→ **Exercise description**: Output every line below exactly.

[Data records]
⁂
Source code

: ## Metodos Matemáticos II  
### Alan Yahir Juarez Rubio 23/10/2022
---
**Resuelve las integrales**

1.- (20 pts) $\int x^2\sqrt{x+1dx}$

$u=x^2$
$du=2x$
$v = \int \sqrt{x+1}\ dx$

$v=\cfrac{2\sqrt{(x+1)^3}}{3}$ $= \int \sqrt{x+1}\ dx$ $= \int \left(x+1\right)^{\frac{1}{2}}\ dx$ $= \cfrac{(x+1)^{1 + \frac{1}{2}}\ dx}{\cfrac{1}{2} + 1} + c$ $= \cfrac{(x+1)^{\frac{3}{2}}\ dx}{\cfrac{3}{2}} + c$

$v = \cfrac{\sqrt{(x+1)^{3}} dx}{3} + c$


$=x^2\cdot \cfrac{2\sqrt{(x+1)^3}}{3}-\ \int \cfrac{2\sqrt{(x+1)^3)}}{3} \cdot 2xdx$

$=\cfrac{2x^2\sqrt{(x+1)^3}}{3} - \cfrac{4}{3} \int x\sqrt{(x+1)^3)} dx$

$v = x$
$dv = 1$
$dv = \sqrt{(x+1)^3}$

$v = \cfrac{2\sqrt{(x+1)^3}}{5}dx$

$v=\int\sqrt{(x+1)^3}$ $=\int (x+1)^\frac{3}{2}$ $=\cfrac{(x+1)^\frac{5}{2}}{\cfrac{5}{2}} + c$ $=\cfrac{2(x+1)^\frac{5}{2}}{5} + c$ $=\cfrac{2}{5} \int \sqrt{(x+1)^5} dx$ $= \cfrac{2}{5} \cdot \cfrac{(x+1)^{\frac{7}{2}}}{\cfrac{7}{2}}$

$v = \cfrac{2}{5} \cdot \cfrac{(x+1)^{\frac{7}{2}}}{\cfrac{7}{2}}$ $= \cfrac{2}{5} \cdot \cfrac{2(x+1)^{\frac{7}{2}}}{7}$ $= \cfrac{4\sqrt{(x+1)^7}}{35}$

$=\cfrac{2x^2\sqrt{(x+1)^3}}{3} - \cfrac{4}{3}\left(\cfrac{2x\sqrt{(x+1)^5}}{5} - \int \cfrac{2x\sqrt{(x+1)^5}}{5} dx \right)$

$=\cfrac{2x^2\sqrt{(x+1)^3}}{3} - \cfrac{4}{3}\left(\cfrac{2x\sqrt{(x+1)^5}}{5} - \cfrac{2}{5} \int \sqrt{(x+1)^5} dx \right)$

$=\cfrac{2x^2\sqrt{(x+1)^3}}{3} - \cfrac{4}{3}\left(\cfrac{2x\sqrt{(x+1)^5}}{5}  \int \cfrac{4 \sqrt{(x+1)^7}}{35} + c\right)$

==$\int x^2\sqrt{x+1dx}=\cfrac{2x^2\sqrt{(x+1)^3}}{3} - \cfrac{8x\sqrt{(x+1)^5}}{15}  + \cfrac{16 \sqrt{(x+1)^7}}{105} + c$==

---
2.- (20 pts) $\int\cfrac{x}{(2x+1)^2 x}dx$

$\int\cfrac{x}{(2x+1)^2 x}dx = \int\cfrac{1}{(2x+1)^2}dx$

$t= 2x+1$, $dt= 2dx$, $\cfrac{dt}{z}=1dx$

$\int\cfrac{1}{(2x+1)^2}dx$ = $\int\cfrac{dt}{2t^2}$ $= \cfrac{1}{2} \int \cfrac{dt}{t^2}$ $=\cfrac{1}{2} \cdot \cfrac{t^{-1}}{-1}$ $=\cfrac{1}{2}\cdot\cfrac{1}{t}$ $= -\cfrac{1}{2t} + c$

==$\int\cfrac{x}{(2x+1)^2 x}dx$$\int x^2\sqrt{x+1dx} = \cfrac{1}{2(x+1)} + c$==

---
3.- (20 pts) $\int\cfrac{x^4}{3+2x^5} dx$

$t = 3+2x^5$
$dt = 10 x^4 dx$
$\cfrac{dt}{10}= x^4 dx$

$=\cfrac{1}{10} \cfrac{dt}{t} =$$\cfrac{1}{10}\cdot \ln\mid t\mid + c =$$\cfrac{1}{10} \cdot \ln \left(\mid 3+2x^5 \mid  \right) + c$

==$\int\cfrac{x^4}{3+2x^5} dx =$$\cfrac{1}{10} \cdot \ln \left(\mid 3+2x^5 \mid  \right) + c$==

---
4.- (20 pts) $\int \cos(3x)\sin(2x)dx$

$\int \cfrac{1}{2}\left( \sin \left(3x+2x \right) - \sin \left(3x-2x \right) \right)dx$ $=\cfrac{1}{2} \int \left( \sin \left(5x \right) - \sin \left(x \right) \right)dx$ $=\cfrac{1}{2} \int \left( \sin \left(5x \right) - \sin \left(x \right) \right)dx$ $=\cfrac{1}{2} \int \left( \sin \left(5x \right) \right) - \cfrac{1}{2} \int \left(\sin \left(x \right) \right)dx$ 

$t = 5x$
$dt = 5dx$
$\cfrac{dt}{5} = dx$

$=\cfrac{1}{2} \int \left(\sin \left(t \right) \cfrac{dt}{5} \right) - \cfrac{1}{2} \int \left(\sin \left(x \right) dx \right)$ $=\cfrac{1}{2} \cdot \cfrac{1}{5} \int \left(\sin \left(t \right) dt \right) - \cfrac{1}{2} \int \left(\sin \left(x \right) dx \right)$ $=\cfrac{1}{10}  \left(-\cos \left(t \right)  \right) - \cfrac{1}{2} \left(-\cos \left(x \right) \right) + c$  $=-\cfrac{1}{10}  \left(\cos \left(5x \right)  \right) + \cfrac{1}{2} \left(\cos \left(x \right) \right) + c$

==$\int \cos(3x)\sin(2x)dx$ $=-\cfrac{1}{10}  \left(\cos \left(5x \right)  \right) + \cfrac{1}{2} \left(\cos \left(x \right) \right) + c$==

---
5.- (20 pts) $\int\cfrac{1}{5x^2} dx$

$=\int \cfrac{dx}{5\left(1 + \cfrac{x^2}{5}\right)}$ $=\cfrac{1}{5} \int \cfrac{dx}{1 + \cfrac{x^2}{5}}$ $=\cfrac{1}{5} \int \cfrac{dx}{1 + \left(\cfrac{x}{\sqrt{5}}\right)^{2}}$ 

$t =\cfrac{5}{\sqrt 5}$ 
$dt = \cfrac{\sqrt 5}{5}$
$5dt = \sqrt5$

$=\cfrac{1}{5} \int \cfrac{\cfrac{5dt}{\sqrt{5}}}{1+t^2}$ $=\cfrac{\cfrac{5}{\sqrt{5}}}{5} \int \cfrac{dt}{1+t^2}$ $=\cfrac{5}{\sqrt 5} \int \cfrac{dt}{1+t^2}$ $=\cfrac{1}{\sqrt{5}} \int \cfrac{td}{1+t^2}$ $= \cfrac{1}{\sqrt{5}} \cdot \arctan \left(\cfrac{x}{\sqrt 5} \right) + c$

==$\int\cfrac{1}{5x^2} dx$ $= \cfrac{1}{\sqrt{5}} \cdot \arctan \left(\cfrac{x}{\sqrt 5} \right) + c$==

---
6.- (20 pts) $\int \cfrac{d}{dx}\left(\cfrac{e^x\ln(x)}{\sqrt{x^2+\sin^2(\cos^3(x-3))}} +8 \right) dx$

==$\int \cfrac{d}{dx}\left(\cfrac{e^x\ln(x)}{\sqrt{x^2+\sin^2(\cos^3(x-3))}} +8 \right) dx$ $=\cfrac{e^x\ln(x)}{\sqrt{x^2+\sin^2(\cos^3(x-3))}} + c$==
⁂
→ **Result for this task**:
Source code

: ## Metodos Matemáticos II  
### Alan Yahir Juarez Rubio 23/10/2022
---
**Resuelve las integrales**

1.- (20 pts) $\int x^2\sqrt{x+1dx}$

$u=x^2$
$du=2x$
$v = \int \sqrt{x+1}\ dx$

$v=\cfrac{2\sqrt{(x+1)^3}}{3}$ $= \int \sqrt{x+1}\ dx$ $= \int \left(x+1\right)^{\frac{1}{2}}\ dx$ $= \cfrac{(x+1)^{1 + \frac{1}{2}}\ dx}{\cfrac{1}{2} + 1} + c$ $= \cfrac{(x+1)^{\frac{3}{2}}\ dx}{\cfrac{3}{2}} + c$

$v = \cfrac{\sqrt{(x+1)^{3}} dx}{3} + c$


$=x^2\cdot \cfrac{2\sqrt{(x+1)^3}}{3}-\ \int \cfrac{2\sqrt{(x+1)^3)}}{3} \cdot 2xdx$

$=\cfrac{2x^2\sqrt{(x+1)^3}}{3} - \cfrac{4}{3} \int x\sqrt{(x+1)^3)} dx$

$v = x$
$dv = 1$
$dv = \sqrt{(x+1)^3}$

$v = \cfrac{2\sqrt{(x+1)^3}}{5}dx$

$v=\int\sqrt{(x+1)^3}$ $=\int (x+1)^\frac{3}{2}$ $=\cfrac{(x+1)^\frac{5}{2}}{\cfrac{5}{2}} + c$ $=\cfrac{2(x+1)^\frac{5}{2}}{5} + c$ $=\cfrac{2}{5} \int \sqrt{(x+1)^5} dx$ $= \cfrac{2}{5} \cdot \cfrac{(x+1)^{\frac{7}{2}}}{\cfrac{7}{2}}$

$v = \cfrac{2}{5} \cdot \cfrac{(x+1)^{\frac{7}{2}}}{\cfrac{7}{2}}$ $= \cfrac{2}{5} \cdot \cfrac{2(x+1)^{\frac{7}{2}}}{7}$ $= \cfrac{4\sqrt{(x+1)^7}}{35}$

$=\cfrac{2x^2\sqrt{(x+1)^3}}{3} - \cfrac{4}{3}\left(\cfrac{2x\sqrt{(x+1)^5}}{5} - \int \cfrac{2x\sqrt{(x+1)^5}}{5} dx \right)$

$=\cfrac{2x^2\sqrt{(x+1)^3}}{3} - \cfrac{4}{3}\left(\cfrac{2x\sqrt{(x+1)^5}}{5} - \cfrac{2}{5} \int \sqrt{(x+1)^5} dx \right)$

$=\cfrac{2x^2\sqrt{(x+1)^3}}{3} - \cfrac{4}{3}\left(\cfrac{2x\sqrt{(x+1)^5}}{5}  \int \cfrac{4 \sqrt{(x+1)^7}}{35} + c\right)$

==$\int x^2\sqrt{x+1dx}=\cfrac{2x^2\sqrt{(x+1)^3}}{3} - \cfrac{8x\sqrt{(x+1)^5}}{15}  + \cfrac{16 \sqrt{(x+1)^7}}{105} + c$==

---
2.- (20 pts) $\int\cfrac{x}{(2x+1)^2 x}dx$

$\int\cfrac{x}{(2x+1)^2 x}dx = \int\cfrac{1}{(2x+1)^2}dx$

$t= 2x+1$, $dt= 2dx$, $\cfrac{dt}{z}=1dx$

$\int\cfrac{1}{(2x+1)^2}dx$ = $\int\cfrac{dt}{2t^2}$ $= \cfrac{1}{2} \int \cfrac{dt}{t^2}$ $=\cfrac{1}{2} \cdot \cfrac{t^{-1}}{-1}$ $=\cfrac{1}{2}\cdot\cfrac{1}{t}$ $= -\cfrac{1}{2t} + c$

==$\int\cfrac{x}{(2x+1)^2 x}dx$$\int x^2\sqrt{x+1dx} = \cfrac{1}{2(x+1)} + c$==

---
3.- (20 pts) $\int\cfrac{x^4}{3+2x^5} dx$

$t = 3+2x^5$
$dt = 10 x^4 dx$
$\cfrac{dt}{10}= x^4 dx$

$=\cfrac{1}{10} \cfrac{dt}{t} =$$\cfrac{1}{10}\cdot \ln\mid t\mid + c =$$\cfrac{1}{10} \cdot \ln \left(\mid 3+2x^5 \mid  \right) + c$

==$\int\cfrac{x^4}{3+2x^5} dx =$$\cfrac{1}{10} \cdot \ln \left(\mid 3+2x^5 \mid  \right) + c$==

---
4.- (20 pts) $\int \cos(3x)\sin(2x)dx$

$\int \cfrac{1}{2}\left( \sin \left(3x+2x \right) - \sin \left(3x-2x \right) \right)dx$ $=\cfrac{1}{2} \int \left( \sin \left(5x \right) - \sin \left(x \right) \right)dx$ $=\cfrac{1}{2} \int \left( \sin \left(5x \right) - \sin \left(x \right) \right)dx$ $=\cfrac{1}{2} \int \left( \sin \left(5x \right) \right) - \cfrac{1}{2} \int \left(\sin \left(x \right) \right)dx$ 

$t = 5x$
$dt = 5dx$
$\cfrac{dt}{5} = dx$

$=\cfrac{1}{2} \int \left(\sin \left(t \right) \cfrac{dt}{5} \right) - \cfrac{1}{2} \int \left(\sin \left(x \right) dx \right)$ $=\cfrac{1}{2} \cdot \cfrac{1}{5} \int \left(\sin \left(t \right) dt \right) - \cfrac{1}{2} \int \left(\sin \left(x \right) dx \right)$ $=\cfrac{1}{10}  \left(-\cos \left(t \right)  \right) - \cfrac{1}{2} \left(-\cos \left(x \right) \right) + c$  $=-\cfrac{1}{10}  \left(\cos \left(5x \right)  \right) + \cfrac{1}{2} \left(\cos \left(x \right) \right) + c$

==$\int \cos(3x)\sin(2x)dx$ $=-\cfrac{1}{10}  \left(\cos \left(5x \right)  \right) + \cfrac{1}{2} \left(\cos \left(x \right) \right) + c$==

---
5.- (20 pts) $\int\cfrac{1}{5x^2} dx$

$=\int \cfrac{dx}{5\left(1 + \cfrac{x^2}{5}\right)}$ $=\cfrac{1}{5} \int \cfrac{dx}{1 + \cfrac{x^2}{5}}$ $=\cfrac{1}{5} \int \cfrac{dx}{1 + \left(\cfrac{x}{\sqrt{5}}\right)^{2}}$ 

$t =\cfrac{5}{\sqrt 5}$ 
$dt = \cfrac{\sqrt 5}{5}$
$5dt = \sqrt5$

$=\cfrac{1}{5} \int \cfrac{\cfrac{5dt}{\sqrt{5}}}{1+t^2}$ $=\cfrac{\cfrac{5}{\sqrt{5}}}{5} \int \cfrac{dt}{1+t^2}$ $=\cfrac{5}{\sqrt 5} \int \cfrac{dt}{1+t^2}$ $=\cfrac{1}{\sqrt{5}} \int \cfrac{td}{1+t^2}$ $= \cfrac{1}{\sqrt{5}} \cdot \arctan \left(\cfrac{x}{\sqrt 5} \right) + c$

==$\int\cfrac{1}{5x^2} dx$ $= \cfrac{1}{\sqrt{5}} \cdot \arctan \left(\cfrac{x}{\sqrt 5} \right) + c$==

---
6.- (20 pts) $\int \cfrac{d}{dx}\left(\cfrac{e^x\ln(x)}{\sqrt{x^2+\sin^2(\cos^3(x-3))}} +8 \right) dx$

==$\int \cfrac{d}{dx}\left(\cfrac{e^x\ln(x)}{\sqrt{x^2+\sin^2(\cos^3(x-3))}} +8 \right) dx$ $=\cfrac{e^x\ln(x)}{\sqrt{x^2+\sin^2(\cos^3(x-3))}} + c$==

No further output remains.